You turn around to see a shambling horror that looks like a cross between a Sasquatch with mange and the Swamp Thing. A smell even more horrid than this home fills your nose, and you nearly vomit. The nightmarish creature in front of you begins to speak with a voice reminiscent of a twenty-packs-a-day smoker. “Apologies, my friends, let me clean this up a bit for you…

All the mold, moss, and especially the smell is sucked into a whirlwind, and deposited somewhere out of sight. The home now looks almost spotless. The… thing in front of you has also cleaned itself up: It’s a Mexican wrestler! “*Now to introduce myself. Some call me a monster, some call me “The Grossly Wrestler;” but the fans call me “El Disgusto Magnifico!”

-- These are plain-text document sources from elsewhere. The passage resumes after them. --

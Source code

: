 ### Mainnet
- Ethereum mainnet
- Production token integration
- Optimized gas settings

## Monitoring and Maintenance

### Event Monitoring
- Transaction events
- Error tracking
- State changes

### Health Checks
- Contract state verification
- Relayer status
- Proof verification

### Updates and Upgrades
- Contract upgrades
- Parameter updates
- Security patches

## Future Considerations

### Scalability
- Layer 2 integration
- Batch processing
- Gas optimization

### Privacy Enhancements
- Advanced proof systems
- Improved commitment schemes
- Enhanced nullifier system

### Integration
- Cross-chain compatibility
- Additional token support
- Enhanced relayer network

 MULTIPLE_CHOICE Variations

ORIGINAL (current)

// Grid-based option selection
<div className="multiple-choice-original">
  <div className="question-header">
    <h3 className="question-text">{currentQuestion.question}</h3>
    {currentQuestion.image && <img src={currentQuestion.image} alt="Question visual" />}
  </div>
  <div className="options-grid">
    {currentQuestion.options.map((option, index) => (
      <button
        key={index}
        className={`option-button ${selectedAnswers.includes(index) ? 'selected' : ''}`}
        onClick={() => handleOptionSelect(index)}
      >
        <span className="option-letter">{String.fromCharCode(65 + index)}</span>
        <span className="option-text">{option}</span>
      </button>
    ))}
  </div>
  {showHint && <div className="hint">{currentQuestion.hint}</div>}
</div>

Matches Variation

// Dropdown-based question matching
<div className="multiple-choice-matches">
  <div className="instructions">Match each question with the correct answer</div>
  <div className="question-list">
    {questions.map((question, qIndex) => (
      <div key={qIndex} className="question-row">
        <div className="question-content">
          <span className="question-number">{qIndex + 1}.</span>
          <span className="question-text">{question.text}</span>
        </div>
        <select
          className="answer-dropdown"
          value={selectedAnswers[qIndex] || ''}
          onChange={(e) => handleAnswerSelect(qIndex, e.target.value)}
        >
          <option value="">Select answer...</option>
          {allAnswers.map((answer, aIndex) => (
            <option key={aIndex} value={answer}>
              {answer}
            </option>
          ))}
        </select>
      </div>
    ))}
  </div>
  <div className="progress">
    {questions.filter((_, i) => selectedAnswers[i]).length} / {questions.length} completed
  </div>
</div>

While you’re still recovering from the smell, Macho Man begins to talk to El Disgusto. “We already met, man. I’ve talked to you every week for, like, ten years. Those plants are getting to your head.El Disgusto’s eyes open in surprise. “Oh yeah, I almost forgot about you! Welcome back, Randy! What can I do for you and your friends here?

You snicker when El Disgusto calls Macho Man “Randy.” Macho Man elbows you in the ribs. El Disgusto slaps himself lightly on the forehead. “Oh, how could I be so rude! Please, sit down and rest. I’ll go get you all some food!El Disgusto walks out of the room and returns almost instantly with some chicken wings and protein shakes. You think this is an odd combination, but then you remember that you’re in Wrestlemania.

Everyone starts eating. Do you have any questions for El Disgusto, or will you let Macho Man speak first?

> Question where all the stuff in the house actually went and where he got the chicken wings.